Last night I watched "24" on Fox. Its not even 480p here in Phoenix, but 14:9 apparently upsampled 480p from 480i. Over the past few months I felt that my analog OTA Channel 10 of "24", using my JVC S-VHS VCR with my Dwin Transcanner 2 line tripling, was a better picture color and detail than this FOX digital station. But this time, I found that the FOX digital picture had improved some and was actually about the same detail and a bit better color. And I repeat my prior observations about Jay Leno.


I discussed this the other day with Jack Bybee. I asked about soldering in one of his internal devices into the F-cable line, instead of using the external F Bybee filter. Jack said that he made filters for the external F-cable which were true 75 ohm and somewhat different in design than the current for audio internal Bybee devices that he sells; that he isn't manufacturing the 75 ohm video filters anymore - so I will keep my external Bybee F-connector filters.

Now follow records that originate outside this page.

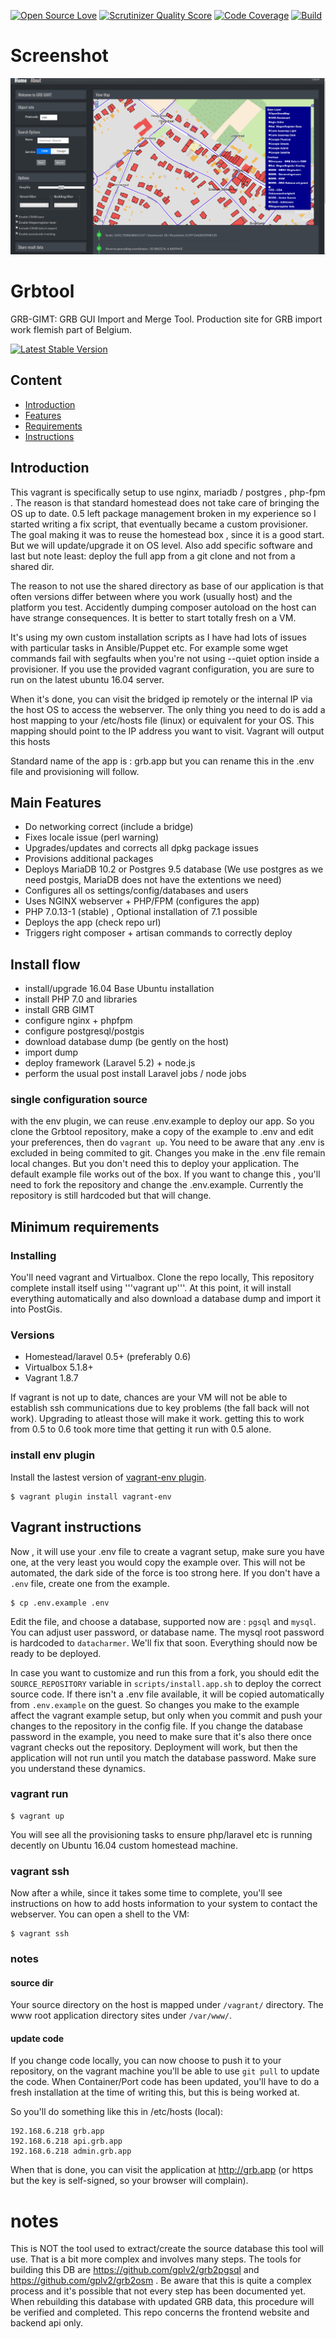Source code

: [![Open Source Love](https://badges.frapsoft.com/os/gpl/gpl.svg?v=102)](https://badges.frapsoft.com/os/gpl/gpl.svg?v=102)
[![Scrutinizer Quality Score](https://scrutinizer-ci.com/g/gplv2/grbtool/badges/quality-score.png?s=4023c984fc1163a44f4220cd7d57406643ced9f2)](https://scrutinizer-ci.com/g/gplv2/grbtool/badges/quality-score.png?s=4023c984fc1163a44f4220cd7d57406643ced9f2)
[![Code Coverage](https://scrutinizer-ci.com/g/gplv2/grbtool/badges/coverage.png?s=531ebd5f55891dfc816ace082531adfb24d194e9)](https://scrutinizer-ci.com/g/gplv2/grbtool/badges/coverage.png?s=531ebd5f55891dfc816ace082531adfb24d194e9)
[![Build](https://scrutinizer-ci.com/g/gplv2/grbtool/badges/build.png?b=master)](https://scrutinizer-ci.com/g/gplv2/grbtool/badges/build.png?b=master)

# Screenshot

![first screenshot](/screenshots/grbtool_new.png?raw=true "First screenshot")

# Grbtool

GRB-GIMT: GRB GUI Import and Merge Tool.  Production site for GRB import work flemish part of Belgium.

[![Latest Stable Version](https://poser.pugx.org/matthiasnoback/badges/v/stable.png)](https://poser.pugx.org/matthiasnoback/badges/v/stable.png)

## Content

* [Introduction](#VagrantIntro)
* [Features](#VagrantFeatures)
* [Requirements](#VagrantRequirements)
* [Instructions](#VagrantInstructions)

<a name="VagrantIntro"></a>

## Introduction

This vagrant is specifically setup to use nginx, mariadb / postgres , php-fpm .  The reason is that standard homestead does not take care of bringing the OS up to date. 0.5 left package management broken in my experience so I started writing a fix script, that eventually became a custom provisioner.  The goal making it was to reuse the homestead box , since it is a good start.  But we will update/upgrade it on OS level. Also add specific software and last but note least: deploy the full app from a git clone and not from a shared dir.

The reason to not use the shared directory as base of our application is that often versions differ between where you work (usually host) and the platform you test. Accidently dumping composer autoload on the host can have strange consequences.  It is better to start totally fresh on a VM.

It's using my own custom installation scripts as I have had lots of issues with particular tasks in Ansible/Puppet etc.  For example some wget commands fail with segfaults when you're not using --quiet option inside a provisioner. If you use the provided vagrant configuration, you are sure to run on the latest ubuntu 16.04 server.

When it's done, you can visit the bridged ip remotely or the internal IP via the host OS to access the webserver.  The only thing you need to do is add a host mapping to your /etc/hosts file (linux) or equivalent for your OS.
This mapping should point to the IP address you want to visit.  Vagrant will output this hosts

Standard name of the app is : grb.app but you can rename this in the .env file and provisioning will follow.

<a name="VagrantFeatures"></a>
## Main Features

* Do networking correct (include a bridge)
* Fixes locale issue (perl warning)
* Upgrades/updates and corrects all dpkg package issues
* Provisions additional packages
* Deploys MariaDB 10.2 or Postgres 9.5 database (We use postgres as we need postgis, MariaDB does not have the extentions we need)
* Configures all os settings/config/databases and users
* Uses NGINX webserver + PHP/FPM (configures the app)
* PHP 7.0.13-1 (stable) , Optional installation of 7.1 possible
* Deploys the app (check repo url)
* Triggers right composer + artisan commands to correctly deploy

## Install flow

* install/upgrade 16.04 Base Ubuntu installation
* install PHP 7.0 and libraries
* install GRB GIMT
* configure nginx + phpfpm
* configure postgresql/postgis
* download database dump (be gently on the host)
* import dump
* deploy framework (Laravel 5.2) + node.js
* perform the usual post install Laravel jobs / node jobs

### single configuration source 

with the env plugin, we can reuse .env.example to deploy our app.  So you clone the Grbtool repository, make a copy of the example to .env and edit your preferences, then do `vagrant up`.  You need to be aware that any .env is excluded in being commited to git.  Changes you make in the .env file remain local changes.  But you don't need this to deploy your application. The default example file works out of the box. If you want to change this , you'll need to fork the repository and change the .env.example. Currently the repository is still hardcoded but that will change.

<a name="VagrantRequirements"></a>
## Minimum requirements

### Installing
You'll need vagrant and Virtualbox.  Clone the repo locally, This repository complete install itself using '''vagrant up'''.   At this point, it will install everything automatically and also download a database dump and import it into PostGis.

### Versions

* Homestead/laravel 0.5+ (preferably 0.6)
* Virtualbox 5.1.8+
* Vagrant 1.8.7

If vagrant is not up to date, chances are your VM will not be able to establish ssh communications due to key problems (the fall back will not work).  Upgrading to atleast those will make it work. getting this to work from 0.5 to 0.6 took more time that getting it run with 0.5 alone.

<a name="VagrantPlugin"></a>
### install env plugin

Install the lastest version of [vagrant-env plugin](https://github.com/gosuri/vagrant-env). 

    $ vagrant plugin install vagrant-env

<a name="VagrantInstructions"></a>
## Vagrant instructions

Now , it will use your .env file to create a vagrant setup, make sure you have one, at the very least you would copy the example over. This will not be automated, the dark side of the force is too strong here. If you don't have a `.env` file, create one from the example.

    $ cp .env.example .env

Edit the file, and choose a database, supported now are : `pgsql` and `mysql`.  You can adjust user password, or database name.  The mysql root password is hardcoded to `datacharmer`.  We'll fix that soon.  Everything should now be ready to be deployed.

In case you want to customize and run this from a fork, you should edit the `SOURCE_REPOSITORY` variable in `scripts/install.app.sh` to deploy the correct source code.  If there isn't a .env file available, it will be copied automatically from `.env.example` on the guest.  So changes you make to the example affect the vagrant example setup, but only when you commit and push your changes to the repository in the config file. If you change the database password in the example, you need to make sure that it's also there once vagrant checks out the repository.  Deployment will work, but then the application will not run until you match the database password.  Make sure you understand these dynamics.

### vagrant run

    $ vagrant up

You will see all the provisioning tasks to ensure php/laravel etc is running decently on Ubuntu 16.04 custom homestead machine.

### vagrant ssh

Now after a while, since it takes some time to complete, you'll see instructions on how to add hosts information to your system to contact the webserver. You can open a shell to the VM:

    $ vagrant ssh

### notes

#### source dir

Your source directory on the host is mapped under `/vagrant/` directory.  The www root application directory sites under `/var/www/`.

#### update code

If you change code locally, you can now choose to push it to your repository, on the vagrant machine you'll be able to use `git pull` to update the code.  When Container/Port code has been updated, you'll have to do a fresh installation at the time of writing this, but this is being worked at.


So you'll do something like this in /etc/hosts (local):

    192.168.6.218 grb.app
    192.168.6.218 api.grb.app
    192.168.6.218 admin.grb.app

When that is done, you can visit the application at http://grb.app  (or https but the key is self-signed, so your browser will complain).

# notes

This is NOT the tool used to extract/create the source database this tool will use.  That is a bit more complex and involves many steps. The tools for building this DB are https://github.com/gplv2/grb2pgsql and  https://github.com/gplv2/grb2osm .  Be aware that this is quite a complex process and it's possible that not every step has been documented yet.  When rebuilding this database with updated GRB data, this procedure will be verified and completed.  This repo concerns the frontend website and backend api only.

By the way, most folks respect Ed Meitner, designer of SACD for Sony, right? Ed has been a firm believer in cryogenics for both analog and digital audio for years. All I'm saying is that something is going on, the digital audio and video signals we receive are not perfect sound, no noise forever like many folks on the web think. Of course, this is simply my very basic limited technical understanding, as I've said, I rely upon my subjective

senses mostly.


Remember too that the external Bybee F-connector filters are not sold or manufactured anymore, and seldom if ever turn up used on Audiogon.

I just brought up this topic because in re-demoing them in my system,

they work for me!!!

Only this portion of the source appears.